» **TASK GOAL**
In the entries that follow, which lines hold the string "know"? List them.

Plain-text document sources

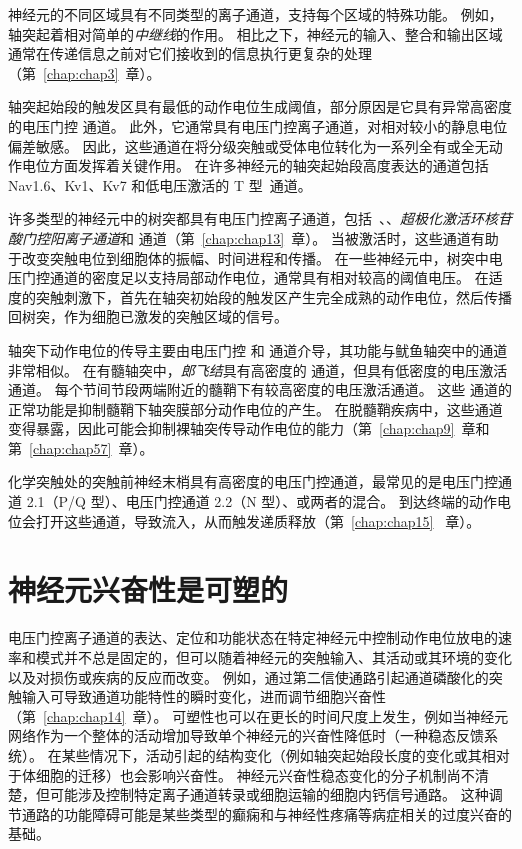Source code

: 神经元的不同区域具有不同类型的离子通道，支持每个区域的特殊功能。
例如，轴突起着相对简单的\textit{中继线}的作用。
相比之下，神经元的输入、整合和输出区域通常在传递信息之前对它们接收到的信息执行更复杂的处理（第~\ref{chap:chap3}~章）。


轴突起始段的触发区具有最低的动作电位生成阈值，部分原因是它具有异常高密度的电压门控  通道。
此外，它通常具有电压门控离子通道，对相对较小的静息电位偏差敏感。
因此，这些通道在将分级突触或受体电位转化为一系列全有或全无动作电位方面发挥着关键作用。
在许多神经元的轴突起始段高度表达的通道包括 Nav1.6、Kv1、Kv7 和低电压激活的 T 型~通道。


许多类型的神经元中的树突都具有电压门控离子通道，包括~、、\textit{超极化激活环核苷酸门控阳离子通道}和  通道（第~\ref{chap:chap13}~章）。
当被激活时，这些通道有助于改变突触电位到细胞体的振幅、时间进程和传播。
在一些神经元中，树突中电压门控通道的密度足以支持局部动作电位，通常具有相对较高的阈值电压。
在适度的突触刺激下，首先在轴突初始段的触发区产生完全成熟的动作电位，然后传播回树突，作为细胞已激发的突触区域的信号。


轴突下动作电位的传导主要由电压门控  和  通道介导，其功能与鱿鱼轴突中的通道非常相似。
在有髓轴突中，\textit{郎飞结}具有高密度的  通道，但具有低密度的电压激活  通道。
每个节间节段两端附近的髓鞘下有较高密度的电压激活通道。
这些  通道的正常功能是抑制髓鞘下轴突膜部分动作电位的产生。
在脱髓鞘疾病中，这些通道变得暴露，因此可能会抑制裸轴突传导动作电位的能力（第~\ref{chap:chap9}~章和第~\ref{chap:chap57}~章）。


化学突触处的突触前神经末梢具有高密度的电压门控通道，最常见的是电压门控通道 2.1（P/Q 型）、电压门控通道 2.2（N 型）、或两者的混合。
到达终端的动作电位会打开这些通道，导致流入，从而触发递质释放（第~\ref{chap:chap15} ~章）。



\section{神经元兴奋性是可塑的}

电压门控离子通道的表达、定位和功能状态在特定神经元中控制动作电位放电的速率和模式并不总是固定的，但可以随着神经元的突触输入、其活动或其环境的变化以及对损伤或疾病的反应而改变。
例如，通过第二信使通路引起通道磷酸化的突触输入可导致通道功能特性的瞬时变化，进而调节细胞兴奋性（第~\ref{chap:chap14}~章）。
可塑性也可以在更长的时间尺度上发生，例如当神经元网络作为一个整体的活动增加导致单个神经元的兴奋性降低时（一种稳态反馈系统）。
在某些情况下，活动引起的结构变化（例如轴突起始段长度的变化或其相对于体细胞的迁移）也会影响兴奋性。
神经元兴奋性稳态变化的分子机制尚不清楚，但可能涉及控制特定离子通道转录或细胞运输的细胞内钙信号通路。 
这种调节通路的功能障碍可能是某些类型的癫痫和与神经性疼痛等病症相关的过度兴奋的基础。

...

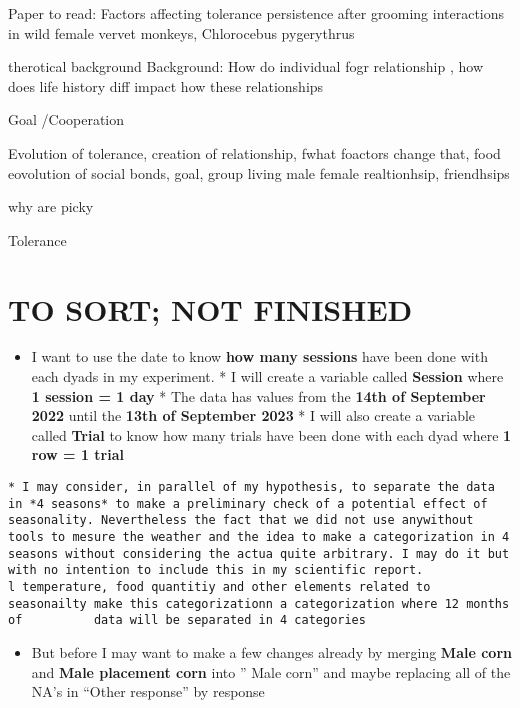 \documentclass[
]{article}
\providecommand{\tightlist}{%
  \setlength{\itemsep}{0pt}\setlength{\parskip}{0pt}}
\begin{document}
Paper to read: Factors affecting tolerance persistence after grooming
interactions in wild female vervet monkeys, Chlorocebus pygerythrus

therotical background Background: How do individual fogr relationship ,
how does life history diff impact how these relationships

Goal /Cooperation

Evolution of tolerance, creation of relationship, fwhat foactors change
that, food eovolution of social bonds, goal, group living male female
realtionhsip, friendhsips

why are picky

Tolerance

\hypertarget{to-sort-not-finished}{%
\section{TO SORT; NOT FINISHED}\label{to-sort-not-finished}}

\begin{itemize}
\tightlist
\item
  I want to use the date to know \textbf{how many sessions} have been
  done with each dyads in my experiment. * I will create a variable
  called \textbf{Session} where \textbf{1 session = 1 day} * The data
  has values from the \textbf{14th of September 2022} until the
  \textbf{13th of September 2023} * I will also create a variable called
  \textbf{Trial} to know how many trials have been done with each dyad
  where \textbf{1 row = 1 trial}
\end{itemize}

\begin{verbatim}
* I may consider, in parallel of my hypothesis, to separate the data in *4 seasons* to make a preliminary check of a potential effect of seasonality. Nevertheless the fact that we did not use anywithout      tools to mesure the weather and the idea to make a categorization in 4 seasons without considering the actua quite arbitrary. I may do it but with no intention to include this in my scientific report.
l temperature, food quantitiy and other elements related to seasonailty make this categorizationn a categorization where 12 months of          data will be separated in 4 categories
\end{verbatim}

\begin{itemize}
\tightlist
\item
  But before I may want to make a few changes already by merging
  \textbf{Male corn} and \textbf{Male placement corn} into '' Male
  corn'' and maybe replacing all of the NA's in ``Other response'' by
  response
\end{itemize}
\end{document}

* * *

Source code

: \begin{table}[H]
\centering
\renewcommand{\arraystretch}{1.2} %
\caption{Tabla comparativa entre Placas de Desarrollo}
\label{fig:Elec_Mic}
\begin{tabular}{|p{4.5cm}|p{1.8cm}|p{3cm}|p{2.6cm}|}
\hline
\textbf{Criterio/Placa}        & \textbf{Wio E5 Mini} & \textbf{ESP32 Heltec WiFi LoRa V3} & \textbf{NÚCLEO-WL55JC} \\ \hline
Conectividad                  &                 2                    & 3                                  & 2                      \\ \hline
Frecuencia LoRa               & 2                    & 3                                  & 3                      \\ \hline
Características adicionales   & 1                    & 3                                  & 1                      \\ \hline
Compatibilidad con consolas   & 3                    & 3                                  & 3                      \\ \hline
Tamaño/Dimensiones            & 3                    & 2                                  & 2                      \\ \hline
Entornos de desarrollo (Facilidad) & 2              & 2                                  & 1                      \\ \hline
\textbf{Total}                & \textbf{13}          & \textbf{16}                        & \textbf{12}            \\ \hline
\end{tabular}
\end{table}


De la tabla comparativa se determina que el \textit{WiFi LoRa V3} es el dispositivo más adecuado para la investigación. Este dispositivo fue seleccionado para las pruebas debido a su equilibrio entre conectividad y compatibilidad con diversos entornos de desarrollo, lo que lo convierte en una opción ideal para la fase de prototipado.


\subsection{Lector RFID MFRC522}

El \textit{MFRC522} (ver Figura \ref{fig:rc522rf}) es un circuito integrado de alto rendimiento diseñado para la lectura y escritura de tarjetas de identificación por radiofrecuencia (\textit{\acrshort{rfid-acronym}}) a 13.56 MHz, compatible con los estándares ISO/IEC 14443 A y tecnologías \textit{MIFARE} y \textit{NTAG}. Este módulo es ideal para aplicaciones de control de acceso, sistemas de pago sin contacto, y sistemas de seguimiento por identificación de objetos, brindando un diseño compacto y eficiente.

» **TASK RESULT**
  I want to use the date to know \textbf{how many sessions} have been
  \textbf{Trial} to know how many trials have been done with each dyad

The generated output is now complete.